→ **Problem details**
Needed from the entries below: every line that holds the word "TemplateLibrary".

→ **Records from a data source**
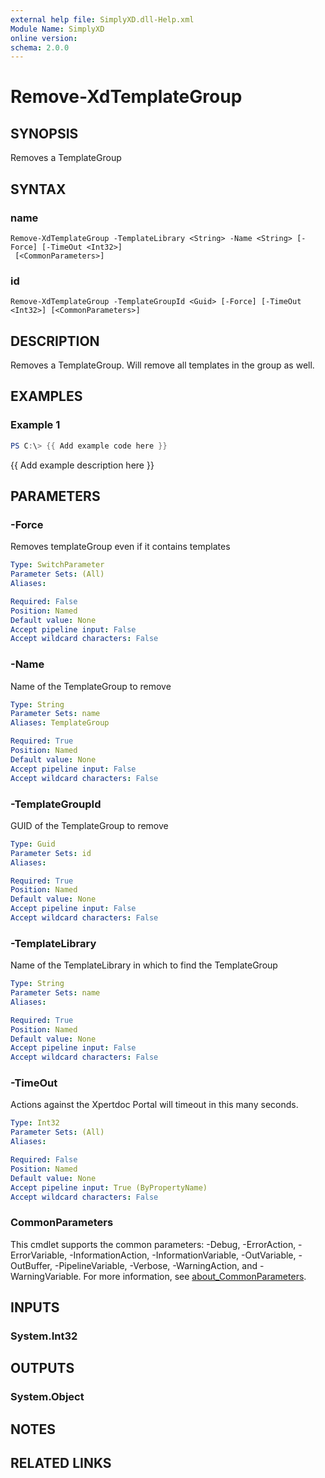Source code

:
 ```yaml
---
external help file: SimplyXD.dll-Help.xml
Module Name: SimplyXD
online version:
schema: 2.0.0
---
```


# Remove-XdTemplateGroup

## SYNOPSIS
Removes a TemplateGroup

## SYNTAX

### name
```
Remove-XdTemplateGroup -TemplateLibrary <String> -Name <String> [-Force] [-TimeOut <Int32>]
 [<CommonParameters>]
```

### id
```
Remove-XdTemplateGroup -TemplateGroupId <Guid> [-Force] [-TimeOut <Int32>] [<CommonParameters>]
```

## DESCRIPTION
Removes a TemplateGroup.  Will remove all templates in the group as well.

## EXAMPLES

### Example 1
```powershell
PS C:\> {{ Add example code here }}
```

{{ Add example description here }}

## PARAMETERS

### -Force
Removes templateGroup even if it contains templates

```yaml
Type: SwitchParameter
Parameter Sets: (All)
Aliases:

Required: False
Position: Named
Default value: None
Accept pipeline input: False
Accept wildcard characters: False
```

### -Name
Name of the TemplateGroup to remove

```yaml
Type: String
Parameter Sets: name
Aliases: TemplateGroup

Required: True
Position: Named
Default value: None
Accept pipeline input: False
Accept wildcard characters: False
```

### -TemplateGroupId
GUID of the TemplateGroup to remove

```yaml
Type: Guid
Parameter Sets: id
Aliases:

Required: True
Position: Named
Default value: None
Accept pipeline input: False
Accept wildcard characters: False
```

### -TemplateLibrary
Name of the TemplateLibrary in which to find the TemplateGroup

```yaml
Type: String
Parameter Sets: name
Aliases:

Required: True
Position: Named
Default value: None
Accept pipeline input: False
Accept wildcard characters: False
```

### -TimeOut
Actions against the Xpertdoc Portal will timeout in this many seconds.

```yaml
Type: Int32
Parameter Sets: (All)
Aliases:

Required: False
Position: Named
Default value: None
Accept pipeline input: True (ByPropertyName)
Accept wildcard characters: False
```

### CommonParameters
This cmdlet supports the common parameters: -Debug, -ErrorAction, -ErrorVariable, -InformationAction, -InformationVariable, -OutVariable, -OutBuffer, -PipelineVariable, -Verbose, -WarningAction, and -WarningVariable. For more information, see [about_CommonParameters](http://go.microsoft.com/fwlink/?LinkID=113216).

## INPUTS

### System.Int32

## OUTPUTS

### System.Object
## NOTES

## RELATED LINKS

→ **Response to the task**
Remove-XdTemplateGroup -TemplateLibrary <String> -Name <String> [-Force] [-TimeOut <Int32>]
### -TemplateLibrary
Name of the TemplateLibrary in which to find the TemplateGroup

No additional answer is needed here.